Task statement: Determine the count of lines in the data below that include the word "Input", and give nothing besides it.

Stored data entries
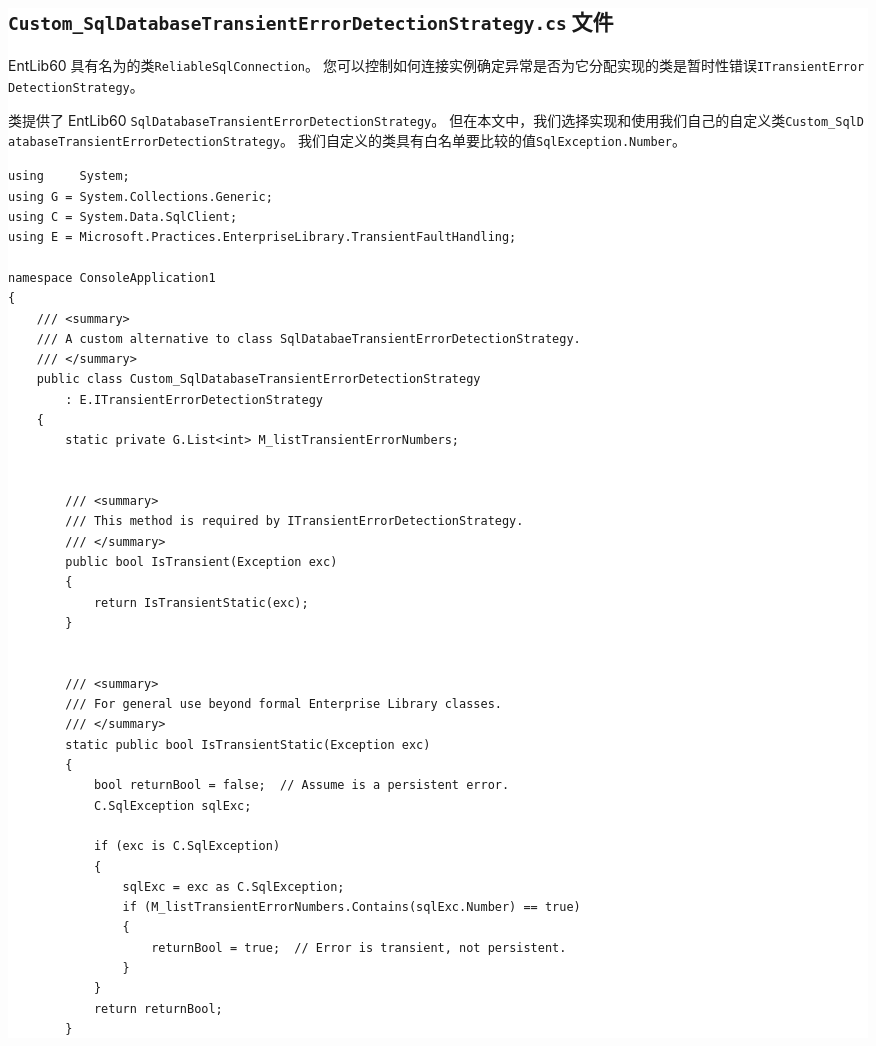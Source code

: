 
## `Custom_SqlDatabaseTransientErrorDetectionStrategy.cs` 文件


EntLib60 具有名为的类`ReliableSqlConnection`。 您可以控制如何连接实例确定异常是否为它分配实现的类是暂时性错误`ITransientErrorDetectionStrategy`。

类提供了 EntLib60 `SqlDatabaseTransientErrorDetectionStrategy`。 但在本文中，我们选择实现和使用我们自己的自定义类`Custom_SqlDatabaseTransientErrorDetectionStrategy`。 我们自定义的类具有白名单要比较的值`SqlException.Number`。


    using     System;
    using G = System.Collections.Generic;
    using C = System.Data.SqlClient;
    using E = Microsoft.Practices.EnterpriseLibrary.TransientFaultHandling;
    
    namespace ConsoleApplication1
    {
        /// <summary>
        /// A custom alternative to class SqlDatabaeTransientErrorDetectionStrategy.
        /// </summary>
        public class Custom_SqlDatabaseTransientErrorDetectionStrategy
            : E.ITransientErrorDetectionStrategy
        {
            static private G.List<int> M_listTransientErrorNumbers;
    
    
            /// <summary>
            /// This method is required by ITransientErrorDetectionStrategy.
            /// </summary>
            public bool IsTransient(Exception exc)
            {
                return IsTransientStatic(exc);
            }
    
    
            /// <summary>
            /// For general use beyond formal Enterprise Library classes.
            /// </summary>
            static public bool IsTransientStatic(Exception exc)
            {
                bool returnBool = false;  // Assume is a persistent error.
                C.SqlException sqlExc;
    
                if (exc is C.SqlException)
                {
                    sqlExc = exc as C.SqlException;
                    if (M_listTransientErrorNumbers.Contains(sqlExc.Number) == true)
                    {
                        returnBool = true;  // Error is transient, not persistent.
                    }
                }
                return returnBool;
            }
    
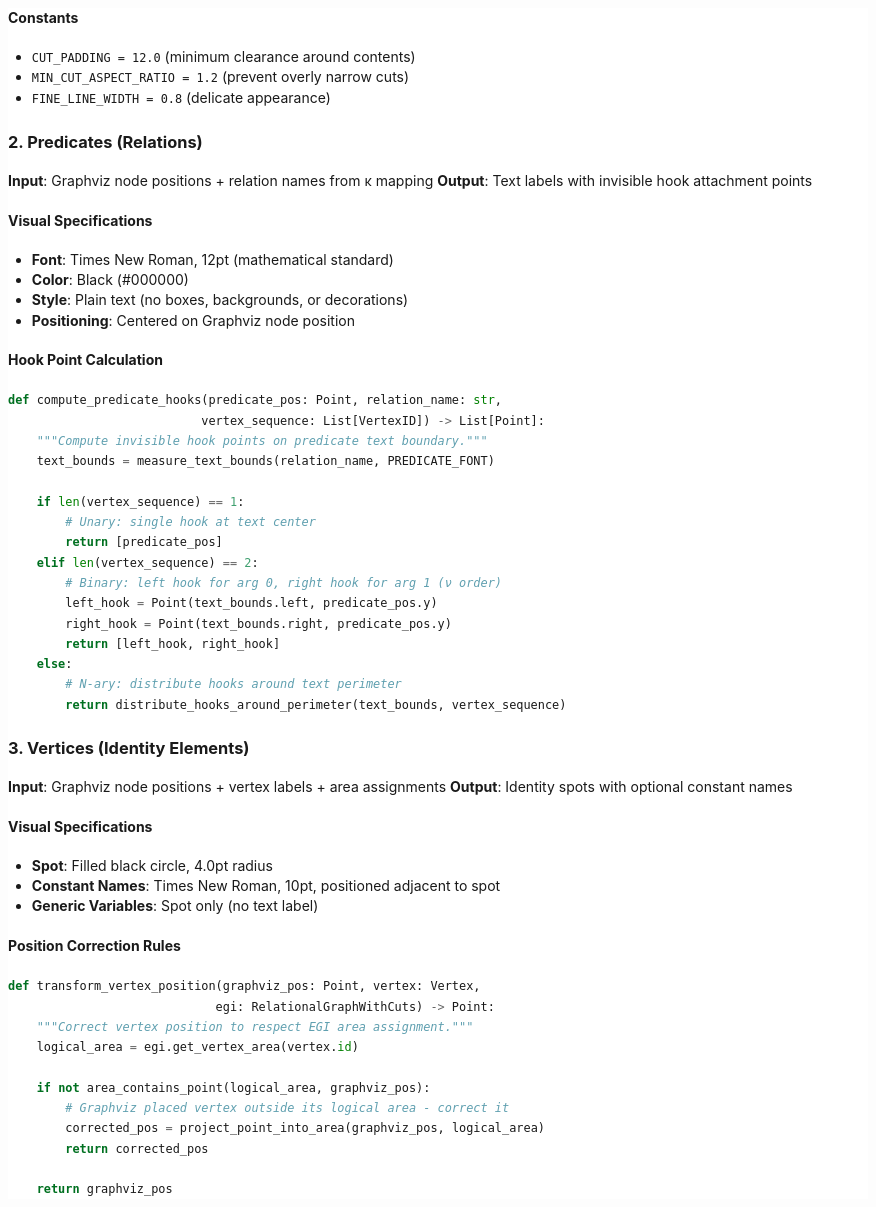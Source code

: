 #### Constants
- `CUT_PADDING = 12.0` (minimum clearance around contents)
- `MIN_CUT_ASPECT_RATIO = 1.2` (prevent overly narrow cuts)
- `FINE_LINE_WIDTH = 0.8` (delicate appearance)

### 2. Predicates (Relations)

**Input**: Graphviz node positions + relation names from κ mapping
**Output**: Text labels with invisible hook attachment points

#### Visual Specifications
- **Font**: Times New Roman, 12pt (mathematical standard)
- **Color**: Black (#000000)
- **Style**: Plain text (no boxes, backgrounds, or decorations)
- **Positioning**: Centered on Graphviz node position

#### Hook Point Calculation
```python
def compute_predicate_hooks(predicate_pos: Point, relation_name: str, 
                           vertex_sequence: List[VertexID]) -> List[Point]:
    """Compute invisible hook points on predicate text boundary."""
    text_bounds = measure_text_bounds(relation_name, PREDICATE_FONT)
    
    if len(vertex_sequence) == 1:
        # Unary: single hook at text center
        return [predicate_pos]
    elif len(vertex_sequence) == 2:
        # Binary: left hook for arg 0, right hook for arg 1 (ν order)
        left_hook = Point(text_bounds.left, predicate_pos.y)
        right_hook = Point(text_bounds.right, predicate_pos.y)
        return [left_hook, right_hook]
    else:
        # N-ary: distribute hooks around text perimeter
        return distribute_hooks_around_perimeter(text_bounds, vertex_sequence)
```

### 3. Vertices (Identity Elements)

**Input**: Graphviz node positions + vertex labels + area assignments
**Output**: Identity spots with optional constant names

#### Visual Specifications
- **Spot**: Filled black circle, 4.0pt radius
- **Constant Names**: Times New Roman, 10pt, positioned adjacent to spot
- **Generic Variables**: Spot only (no text label)

#### Position Correction Rules
```python
def transform_vertex_position(graphviz_pos: Point, vertex: Vertex, 
                             egi: RelationalGraphWithCuts) -> Point:
    """Correct vertex position to respect EGI area assignment."""
    logical_area = egi.get_vertex_area(vertex.id)
    
    if not area_contains_point(logical_area, graphviz_pos):
        # Graphviz placed vertex outside its logical area - correct it
        corrected_pos = project_point_into_area(graphviz_pos, logical_area)
        return corrected_pos
    
    return graphviz_pos
```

Output for this exercise: 2